Darrel Schneider updated GEODE-482:
-----------------------------------
    Component/s:     (was: core)
                 serialization

> deserialization can hang for one minute waiting for a DataSerializer
> --------------------------------------------------------------------
>
>                 Key: GEODE-482
>                 URL: https://issues.apache.org/jira/browse/GEODE-482
>             Project: Geode
>          Issue Type: Bug
>          Components: serialization
>            Reporter: Darrel Schneider
>
> If a JVM does not explicitly register a DataSerializer it is going to use but instead relies and Geode to distribute the DataSerializer to it from another member or server then a race condition exists that can cause it to wait for 1 minute and fail to find the DataSerializer.
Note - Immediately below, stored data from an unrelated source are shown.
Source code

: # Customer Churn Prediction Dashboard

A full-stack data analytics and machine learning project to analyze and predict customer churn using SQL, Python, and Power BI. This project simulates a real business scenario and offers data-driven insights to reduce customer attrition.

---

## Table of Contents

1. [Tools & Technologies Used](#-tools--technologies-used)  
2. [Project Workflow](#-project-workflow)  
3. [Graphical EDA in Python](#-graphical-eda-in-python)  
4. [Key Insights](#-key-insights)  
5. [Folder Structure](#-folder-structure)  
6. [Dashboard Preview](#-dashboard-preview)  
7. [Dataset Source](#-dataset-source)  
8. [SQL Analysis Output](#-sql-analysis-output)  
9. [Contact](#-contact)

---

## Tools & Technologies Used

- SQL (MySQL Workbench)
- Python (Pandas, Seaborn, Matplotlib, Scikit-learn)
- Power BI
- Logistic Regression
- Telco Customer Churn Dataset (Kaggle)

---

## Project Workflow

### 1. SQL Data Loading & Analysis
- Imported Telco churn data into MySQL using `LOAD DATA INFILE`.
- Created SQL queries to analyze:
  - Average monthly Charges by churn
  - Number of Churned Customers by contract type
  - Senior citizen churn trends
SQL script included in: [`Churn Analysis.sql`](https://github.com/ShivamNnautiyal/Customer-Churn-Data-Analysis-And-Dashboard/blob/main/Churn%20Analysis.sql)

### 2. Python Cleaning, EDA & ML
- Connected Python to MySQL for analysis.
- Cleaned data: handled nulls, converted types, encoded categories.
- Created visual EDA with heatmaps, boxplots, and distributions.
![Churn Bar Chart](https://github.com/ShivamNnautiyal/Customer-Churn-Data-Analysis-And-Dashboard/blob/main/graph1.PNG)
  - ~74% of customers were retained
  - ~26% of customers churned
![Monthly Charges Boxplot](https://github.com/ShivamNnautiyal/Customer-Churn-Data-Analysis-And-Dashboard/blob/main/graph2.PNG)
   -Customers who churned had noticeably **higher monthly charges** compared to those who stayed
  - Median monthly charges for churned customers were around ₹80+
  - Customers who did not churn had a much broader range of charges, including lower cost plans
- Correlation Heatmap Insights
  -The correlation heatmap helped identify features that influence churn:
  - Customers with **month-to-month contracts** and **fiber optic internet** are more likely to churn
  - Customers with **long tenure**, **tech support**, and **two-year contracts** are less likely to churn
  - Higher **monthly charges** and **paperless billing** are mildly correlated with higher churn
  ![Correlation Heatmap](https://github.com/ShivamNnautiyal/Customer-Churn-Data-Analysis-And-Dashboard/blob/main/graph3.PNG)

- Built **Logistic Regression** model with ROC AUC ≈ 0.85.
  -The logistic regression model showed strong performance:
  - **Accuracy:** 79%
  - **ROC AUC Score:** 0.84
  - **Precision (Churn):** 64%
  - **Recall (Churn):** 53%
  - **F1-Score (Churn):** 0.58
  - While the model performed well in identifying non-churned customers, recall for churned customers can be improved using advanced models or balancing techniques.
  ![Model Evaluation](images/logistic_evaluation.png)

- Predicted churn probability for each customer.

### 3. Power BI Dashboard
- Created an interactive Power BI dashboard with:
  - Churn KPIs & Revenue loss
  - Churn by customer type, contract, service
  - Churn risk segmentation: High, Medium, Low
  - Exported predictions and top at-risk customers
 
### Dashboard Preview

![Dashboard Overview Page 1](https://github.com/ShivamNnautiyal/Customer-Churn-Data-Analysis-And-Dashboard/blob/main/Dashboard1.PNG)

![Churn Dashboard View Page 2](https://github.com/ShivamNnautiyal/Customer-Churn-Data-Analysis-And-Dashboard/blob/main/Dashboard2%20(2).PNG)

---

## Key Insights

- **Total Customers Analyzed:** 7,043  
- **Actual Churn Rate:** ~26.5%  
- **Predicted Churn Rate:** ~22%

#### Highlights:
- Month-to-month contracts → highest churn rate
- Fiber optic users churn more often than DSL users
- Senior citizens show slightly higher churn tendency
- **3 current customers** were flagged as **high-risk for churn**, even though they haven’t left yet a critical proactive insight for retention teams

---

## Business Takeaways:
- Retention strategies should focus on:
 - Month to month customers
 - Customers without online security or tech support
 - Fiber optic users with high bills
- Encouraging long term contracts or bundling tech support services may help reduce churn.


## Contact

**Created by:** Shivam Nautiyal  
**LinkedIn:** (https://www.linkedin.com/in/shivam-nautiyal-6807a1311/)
> The work around for this is to explicitly register the DataSerializer using a static initializer or the cache.xml serializer element.
> A unit test was intermittently hitting this problem (see GEODE-376) but that test has been changed to workaround the race in the product.
> The race is in this code com.gemstone.gemfire.internal.InternalDataSerializer.getSerializer(int):
>     SerializerAttributesHolder sah=idsToHolders.get(idx);
>     while (result == null && !timedOut && sah == null) {
>       Object o = idsToSerializers.putIfAbsent(idx, marker);
>       if (o == null) {
>         result = marker.getSerializer();
> If getSerializer sees a null "sah" but before it can do the "idsToSerializers.putIfAbsent" another thread executes this code com.gemstone.gemfire.internal.InternalDataSerializer.register(String, boolean, SerializerAttributesHolder):
>     if (className == null || className.trim().equals("")) {
>       throw new IllegalArgumentException("Class name cannot be null or empty.");
>     }
>     SerializerAttributesHolder oldValue = dsClassesToHolders.putIfAbsent(
>         className, holder);
>     if (oldValue != null) {
>       if (oldValue.getId() != 0 && holder.getId() != 0
>           && oldValue.getId() != holder.getId()) {
>         throw new IllegalStateException(snip);
>      }
>     }
>     idsToHolders.putIfAbsent(holder.getId(), holder);
>     Object ds = idsToSerializers.get(holder.getId());
>     if (ds instanceof Marker) {
>       synchronized (ds) {
>         ((Marker)ds).notifyAll();
>       }
>     }
> So this thread does not see the Marker and does not notify it.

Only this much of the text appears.